As the self-inflicted wounds of the trade war between the U.S. and China have made for a “precarious” economic state, the International Monetary Fund (IMF) said worldwide growth is slated to drop to its slowest rate since the global recession in 2009.
Tariffs have cooled investment and business confidence, which has forced central banks to reduce interest rates and left the worldwide trade in goods nearly stagnant, the Financial Times reported.
“With central banks having to spend limited ammunition to offset policy mistakes, they may have little left when the economy is in a tougher spot,” said Gita Gopinath, the fund’s chief economist. “As policy priorities go, undoing the trade barriers put in place with durable agreements and reining in geopolitical tensions top the list.”
The IMF said there is a need for immediate attention to stop hostilities as well as bring back confidence to the worldwide view. In 2019, the world economy will grow at just 3 percent per the organization’s estimate. That figure is lower than the 3.8 percent as recently as 2017 and 0.3 percentage points lower than its equivalent forecast half a year prior.

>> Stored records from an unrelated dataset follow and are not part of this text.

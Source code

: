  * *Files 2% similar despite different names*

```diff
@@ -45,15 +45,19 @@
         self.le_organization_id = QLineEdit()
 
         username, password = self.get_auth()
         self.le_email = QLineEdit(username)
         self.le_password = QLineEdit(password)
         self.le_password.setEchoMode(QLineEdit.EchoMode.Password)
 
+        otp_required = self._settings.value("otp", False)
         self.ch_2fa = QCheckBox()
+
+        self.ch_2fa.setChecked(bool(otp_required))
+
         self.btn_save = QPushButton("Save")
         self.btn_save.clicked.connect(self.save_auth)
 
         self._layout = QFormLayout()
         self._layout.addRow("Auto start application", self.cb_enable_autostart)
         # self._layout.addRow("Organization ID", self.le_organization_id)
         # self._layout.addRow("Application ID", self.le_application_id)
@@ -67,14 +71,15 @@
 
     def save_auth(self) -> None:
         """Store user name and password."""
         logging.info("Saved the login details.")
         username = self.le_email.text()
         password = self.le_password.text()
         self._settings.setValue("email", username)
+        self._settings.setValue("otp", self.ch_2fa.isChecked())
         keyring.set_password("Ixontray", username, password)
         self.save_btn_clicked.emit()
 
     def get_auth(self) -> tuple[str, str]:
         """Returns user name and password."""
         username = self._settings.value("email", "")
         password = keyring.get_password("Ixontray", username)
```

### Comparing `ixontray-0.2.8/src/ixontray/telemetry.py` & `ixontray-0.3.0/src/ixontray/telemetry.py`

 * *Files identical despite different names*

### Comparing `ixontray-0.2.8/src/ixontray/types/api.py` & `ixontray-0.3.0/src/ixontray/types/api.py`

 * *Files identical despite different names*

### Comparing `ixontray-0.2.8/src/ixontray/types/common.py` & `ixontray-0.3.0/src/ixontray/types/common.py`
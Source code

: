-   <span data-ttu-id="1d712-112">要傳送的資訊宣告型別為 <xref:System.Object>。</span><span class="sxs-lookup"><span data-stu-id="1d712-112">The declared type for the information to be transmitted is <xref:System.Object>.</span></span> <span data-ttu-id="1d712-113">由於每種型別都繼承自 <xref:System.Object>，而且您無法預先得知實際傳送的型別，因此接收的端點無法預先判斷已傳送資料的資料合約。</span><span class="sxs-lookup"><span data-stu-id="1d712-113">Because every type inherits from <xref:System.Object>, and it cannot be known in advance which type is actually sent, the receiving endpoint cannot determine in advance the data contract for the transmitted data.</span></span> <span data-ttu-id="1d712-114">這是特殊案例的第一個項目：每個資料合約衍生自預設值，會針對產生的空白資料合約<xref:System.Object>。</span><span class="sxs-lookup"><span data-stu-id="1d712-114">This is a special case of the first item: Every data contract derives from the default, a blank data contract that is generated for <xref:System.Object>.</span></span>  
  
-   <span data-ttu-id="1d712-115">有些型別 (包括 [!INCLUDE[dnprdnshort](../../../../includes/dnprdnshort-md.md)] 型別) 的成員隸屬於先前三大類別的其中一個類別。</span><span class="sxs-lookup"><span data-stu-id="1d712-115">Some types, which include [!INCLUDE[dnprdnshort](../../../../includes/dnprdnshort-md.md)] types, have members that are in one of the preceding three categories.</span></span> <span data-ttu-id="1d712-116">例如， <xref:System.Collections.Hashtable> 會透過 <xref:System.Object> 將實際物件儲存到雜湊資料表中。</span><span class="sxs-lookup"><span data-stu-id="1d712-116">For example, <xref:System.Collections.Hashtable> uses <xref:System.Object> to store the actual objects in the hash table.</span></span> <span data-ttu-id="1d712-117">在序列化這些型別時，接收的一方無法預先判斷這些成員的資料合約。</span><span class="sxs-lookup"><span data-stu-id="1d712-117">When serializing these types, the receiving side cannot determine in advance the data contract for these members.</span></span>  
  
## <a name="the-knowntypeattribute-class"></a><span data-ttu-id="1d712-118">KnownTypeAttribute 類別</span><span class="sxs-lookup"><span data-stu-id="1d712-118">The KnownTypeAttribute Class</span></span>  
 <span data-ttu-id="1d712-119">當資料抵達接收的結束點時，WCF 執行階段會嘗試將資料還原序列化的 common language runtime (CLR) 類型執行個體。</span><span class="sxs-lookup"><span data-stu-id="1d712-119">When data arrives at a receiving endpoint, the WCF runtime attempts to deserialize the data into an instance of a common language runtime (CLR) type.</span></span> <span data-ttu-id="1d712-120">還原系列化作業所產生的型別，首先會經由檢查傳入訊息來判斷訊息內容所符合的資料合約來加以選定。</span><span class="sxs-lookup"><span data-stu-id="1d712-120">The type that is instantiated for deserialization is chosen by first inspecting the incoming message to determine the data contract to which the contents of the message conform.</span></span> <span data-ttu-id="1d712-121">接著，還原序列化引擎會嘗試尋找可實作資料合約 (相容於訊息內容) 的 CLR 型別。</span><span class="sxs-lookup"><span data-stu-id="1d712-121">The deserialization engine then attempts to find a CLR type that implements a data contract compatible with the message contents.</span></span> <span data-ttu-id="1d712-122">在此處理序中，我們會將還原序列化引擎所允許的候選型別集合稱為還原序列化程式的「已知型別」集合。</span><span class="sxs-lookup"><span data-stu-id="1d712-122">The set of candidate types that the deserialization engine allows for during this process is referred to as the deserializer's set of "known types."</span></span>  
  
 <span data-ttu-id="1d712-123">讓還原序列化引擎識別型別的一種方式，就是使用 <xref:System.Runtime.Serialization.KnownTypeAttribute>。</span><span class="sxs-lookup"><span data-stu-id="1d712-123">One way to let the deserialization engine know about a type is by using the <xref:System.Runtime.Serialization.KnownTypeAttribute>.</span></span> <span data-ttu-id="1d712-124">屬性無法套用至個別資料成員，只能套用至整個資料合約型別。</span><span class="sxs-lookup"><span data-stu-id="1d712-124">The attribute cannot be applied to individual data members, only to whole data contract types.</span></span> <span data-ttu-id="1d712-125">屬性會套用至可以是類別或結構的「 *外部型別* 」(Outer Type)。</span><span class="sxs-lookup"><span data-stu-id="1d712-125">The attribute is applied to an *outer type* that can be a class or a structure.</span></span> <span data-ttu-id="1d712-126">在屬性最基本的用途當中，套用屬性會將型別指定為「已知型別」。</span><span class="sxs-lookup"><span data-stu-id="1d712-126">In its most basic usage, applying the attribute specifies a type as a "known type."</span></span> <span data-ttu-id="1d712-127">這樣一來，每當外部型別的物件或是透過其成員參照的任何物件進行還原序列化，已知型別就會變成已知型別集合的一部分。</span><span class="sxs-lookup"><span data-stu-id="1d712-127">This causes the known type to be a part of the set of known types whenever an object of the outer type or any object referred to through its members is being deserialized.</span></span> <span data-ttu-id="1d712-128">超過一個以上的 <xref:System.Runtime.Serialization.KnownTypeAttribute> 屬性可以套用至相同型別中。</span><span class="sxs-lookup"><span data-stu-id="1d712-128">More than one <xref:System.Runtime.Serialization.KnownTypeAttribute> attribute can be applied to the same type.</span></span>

The IMF said the trade wars begun early last year by the United States will have global output next year 0.8 percent lower than it could have been in the event more internationalist policies had been adhered to. The output would have been 0.5 percent weaker had the central banks of the globe not quickly moved to loosen monetary policy.
In April, reports surfaced that the IMF had unveiled a forecast about global economic growth that showed the global economy was faltering. The IMF cut its 2019 outlook for growth to 3.3 percent, which was lower than 3.5 percent at the beginning of the year and 3.7 percent in October 2018, in its report.
The decline can be felt all over the world in every advanced economy, the report said per news at the time, and most emerging markets were to reportedly feel the decline as well.